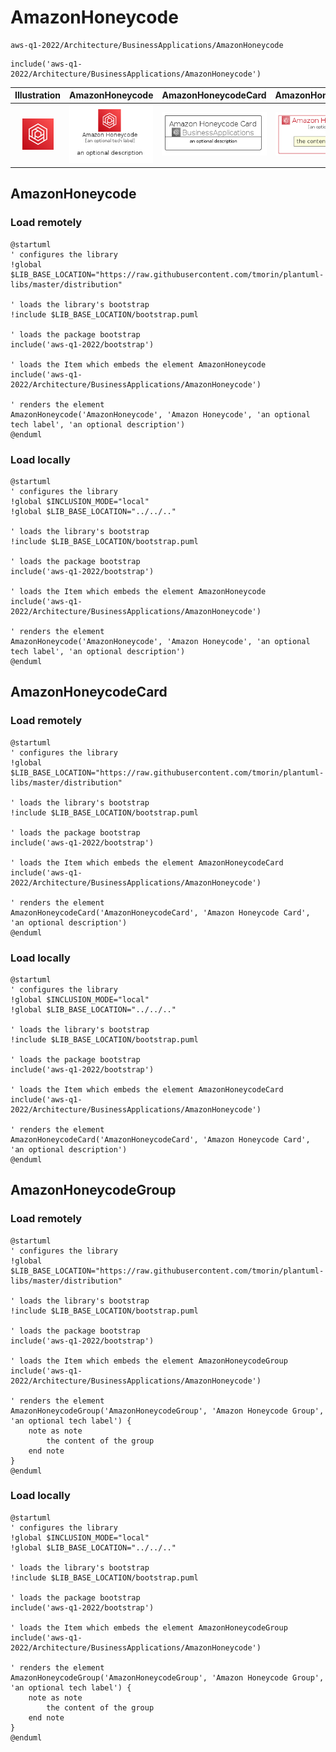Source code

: # AmazonHoneycode


```text
aws-q1-2022/Architecture/BusinessApplications/AmazonHoneycode
```

```text
include('aws-q1-2022/Architecture/BusinessApplications/AmazonHoneycode')
```



| Illustration | AmazonHoneycode | AmazonHoneycodeCard | AmazonHoneycodeGroup |
| :---: | :---: | :---: | :---: |
| ![illustration for Illustration](../../../aws-q1-2022/Architecture/BusinessApplications/AmazonHoneycode.png) | ![illustration for AmazonHoneycode](../../../aws-q1-2022/Architecture/BusinessApplications/AmazonHoneycode.Local.png) | ![illustration for AmazonHoneycodeCard](../../../aws-q1-2022/Architecture/BusinessApplications/AmazonHoneycodeCard.Local.png) | ![illustration for AmazonHoneycodeGroup](../../../aws-q1-2022/Architecture/BusinessApplications/AmazonHoneycodeGroup.Local.png) |




## AmazonHoneycode

### Load remotely
```plantuml
@startuml
' configures the library
!global $LIB_BASE_LOCATION="https://raw.githubusercontent.com/tmorin/plantuml-libs/master/distribution"

' loads the library's bootstrap
!include $LIB_BASE_LOCATION/bootstrap.puml

' loads the package bootstrap
include('aws-q1-2022/bootstrap')

' loads the Item which embeds the element AmazonHoneycode
include('aws-q1-2022/Architecture/BusinessApplications/AmazonHoneycode')

' renders the element
AmazonHoneycode('AmazonHoneycode', 'Amazon Honeycode', 'an optional tech label', 'an optional description')
@enduml
```

### Load locally
```plantuml
@startuml
' configures the library
!global $INCLUSION_MODE="local"
!global $LIB_BASE_LOCATION="../../.."

' loads the library's bootstrap
!include $LIB_BASE_LOCATION/bootstrap.puml

' loads the package bootstrap
include('aws-q1-2022/bootstrap')

' loads the Item which embeds the element AmazonHoneycode
include('aws-q1-2022/Architecture/BusinessApplications/AmazonHoneycode')

' renders the element
AmazonHoneycode('AmazonHoneycode', 'Amazon Honeycode', 'an optional tech label', 'an optional description')
@enduml
```

## AmazonHoneycodeCard

### Load remotely
```plantuml
@startuml
' configures the library
!global $LIB_BASE_LOCATION="https://raw.githubusercontent.com/tmorin/plantuml-libs/master/distribution"

' loads the library's bootstrap
!include $LIB_BASE_LOCATION/bootstrap.puml

' loads the package bootstrap
include('aws-q1-2022/bootstrap')

' loads the Item which embeds the element AmazonHoneycodeCard
include('aws-q1-2022/Architecture/BusinessApplications/AmazonHoneycode')

' renders the element
AmazonHoneycodeCard('AmazonHoneycodeCard', 'Amazon Honeycode Card', 'an optional description')
@enduml
```

### Load locally
```plantuml
@startuml
' configures the library
!global $INCLUSION_MODE="local"
!global $LIB_BASE_LOCATION="../../.."

' loads the library's bootstrap
!include $LIB_BASE_LOCATION/bootstrap.puml

' loads the package bootstrap
include('aws-q1-2022/bootstrap')

' loads the Item which embeds the element AmazonHoneycodeCard
include('aws-q1-2022/Architecture/BusinessApplications/AmazonHoneycode')

' renders the element
AmazonHoneycodeCard('AmazonHoneycodeCard', 'Amazon Honeycode Card', 'an optional description')
@enduml
```

## AmazonHoneycodeGroup

### Load remotely
```plantuml
@startuml
' configures the library
!global $LIB_BASE_LOCATION="https://raw.githubusercontent.com/tmorin/plantuml-libs/master/distribution"

' loads the library's bootstrap
!include $LIB_BASE_LOCATION/bootstrap.puml

' loads the package bootstrap
include('aws-q1-2022/bootstrap')

' loads the Item which embeds the element AmazonHoneycodeGroup
include('aws-q1-2022/Architecture/BusinessApplications/AmazonHoneycode')

' renders the element
AmazonHoneycodeGroup('AmazonHoneycodeGroup', 'Amazon Honeycode Group', 'an optional tech label') {
    note as note
        the content of the group
    end note
}
@enduml
```

### Load locally
```plantuml
@startuml
' configures the library
!global $INCLUSION_MODE="local"
!global $LIB_BASE_LOCATION="../../.."

' loads the library's bootstrap
!include $LIB_BASE_LOCATION/bootstrap.puml

' loads the package bootstrap
include('aws-q1-2022/bootstrap')

' loads the Item which embeds the element AmazonHoneycodeGroup
include('aws-q1-2022/Architecture/BusinessApplications/AmazonHoneycode')

' renders the element
AmazonHoneycodeGroup('AmazonHoneycodeGroup', 'Amazon Honeycode Group', 'an optional tech label') {
    note as note
        the content of the group
    end note
}
@enduml
```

----

** What is needed **
Transcribe the complete set of entries verbatim. No pictures belong in the copy.

** Solution **
Source code

: # AmazonHoneycode


```text
aws-q1-2022/Architecture/BusinessApplications/AmazonHoneycode
```

```text
include('aws-q1-2022/Architecture/BusinessApplications/AmazonHoneycode')
```



| Illustration | AmazonHoneycode | AmazonHoneycodeCard | AmazonHoneycodeGroup |
| :---: | :---: | :---: | :---: |
| ![illustration for Illustration](../../../aws-q1-2022/Architecture/BusinessApplications/AmazonHoneycode.png) | ![illustration for AmazonHoneycode](../../../aws-q1-2022/Architecture/BusinessApplications/AmazonHoneycode.Local.png) | ![illustration for AmazonHoneycodeCard](../../../aws-q1-2022/Architecture/BusinessApplications/AmazonHoneycodeCard.Local.png) | ![illustration for AmazonHoneycodeGroup](../../../aws-q1-2022/Architecture/BusinessApplications/AmazonHoneycodeGroup.Local.png) |




## AmazonHoneycode

### Load remotely
```plantuml
@startuml
' configures the library
!global $LIB_BASE_LOCATION="https://raw.githubusercontent.com/tmorin/plantuml-libs/master/distribution"

' loads the library's bootstrap
!include $LIB_BASE_LOCATION/bootstrap.puml

' loads the package bootstrap
include('aws-q1-2022/bootstrap')

' loads the Item which embeds the element AmazonHoneycode
include('aws-q1-2022/Architecture/BusinessApplications/AmazonHoneycode')

' renders the element
AmazonHoneycode('AmazonHoneycode', 'Amazon Honeycode', 'an optional tech label', 'an optional description')
@enduml
```

### Load locally
```plantuml
@startuml
' configures the library
!global $INCLUSION_MODE="local"
!global $LIB_BASE_LOCATION="../../.."

' loads the library's bootstrap
!include $LIB_BASE_LOCATION/bootstrap.puml

' loads the package bootstrap
include('aws-q1-2022/bootstrap')

' loads the Item which embeds the element AmazonHoneycode
include('aws-q1-2022/Architecture/BusinessApplications/AmazonHoneycode')

' renders the element
AmazonHoneycode('AmazonHoneycode', 'Amazon Honeycode', 'an optional tech label', 'an optional description')
@enduml
```

## AmazonHoneycodeCard

### Load remotely
```plantuml
@startuml
' configures the library
!global $LIB_BASE_LOCATION="https://raw.githubusercontent.com/tmorin/plantuml-libs/master/distribution"

' loads the library's bootstrap
!include $LIB_BASE_LOCATION/bootstrap.puml

' loads the package bootstrap
include('aws-q1-2022/bootstrap')

' loads the Item which embeds the element AmazonHoneycodeCard
include('aws-q1-2022/Architecture/BusinessApplications/AmazonHoneycode')

' renders the element
AmazonHoneycodeCard('AmazonHoneycodeCard', 'Amazon Honeycode Card', 'an optional description')
@enduml
```

### Load locally
```plantuml
@startuml
' configures the library
!global $INCLUSION_MODE="local"
!global $LIB_BASE_LOCATION="../../.."

' loads the library's bootstrap
!include $LIB_BASE_LOCATION/bootstrap.puml

' loads the package bootstrap
include('aws-q1-2022/bootstrap')

' loads the Item which embeds the element AmazonHoneycodeCard
include('aws-q1-2022/Architecture/BusinessApplications/AmazonHoneycode')

' renders the element
AmazonHoneycodeCard('AmazonHoneycodeCard', 'Amazon Honeycode Card', 'an optional description')
@enduml
```

## AmazonHoneycodeGroup

### Load remotely
```plantuml
@startuml
' configures the library
!global $LIB_BASE_LOCATION="https://raw.githubusercontent.com/tmorin/plantuml-libs/master/distribution"

' loads the library's bootstrap
!include $LIB_BASE_LOCATION/bootstrap.puml

' loads the package bootstrap
include('aws-q1-2022/bootstrap')

' loads the Item which embeds the element AmazonHoneycodeGroup
include('aws-q1-2022/Architecture/BusinessApplications/AmazonHoneycode')

' renders the element
AmazonHoneycodeGroup('AmazonHoneycodeGroup', 'Amazon Honeycode Group', 'an optional tech label') {
    note as note
        the content of the group
    end note
}
@enduml
```

### Load locally
```plantuml
@startuml
' configures the library
!global $INCLUSION_MODE="local"
!global $LIB_BASE_LOCATION="../../.."

' loads the library's bootstrap
!include $LIB_BASE_LOCATION/bootstrap.puml

' loads the package bootstrap
include('aws-q1-2022/bootstrap')

' loads the Item which embeds the element AmazonHoneycodeGroup
include('aws-q1-2022/Architecture/BusinessApplications/AmazonHoneycode')

' renders the element
AmazonHoneycodeGroup('AmazonHoneycodeGroup', 'Amazon Honeycode Group', 'an optional tech label') {
    note as note
        the content of the group
    end note
}
@enduml
```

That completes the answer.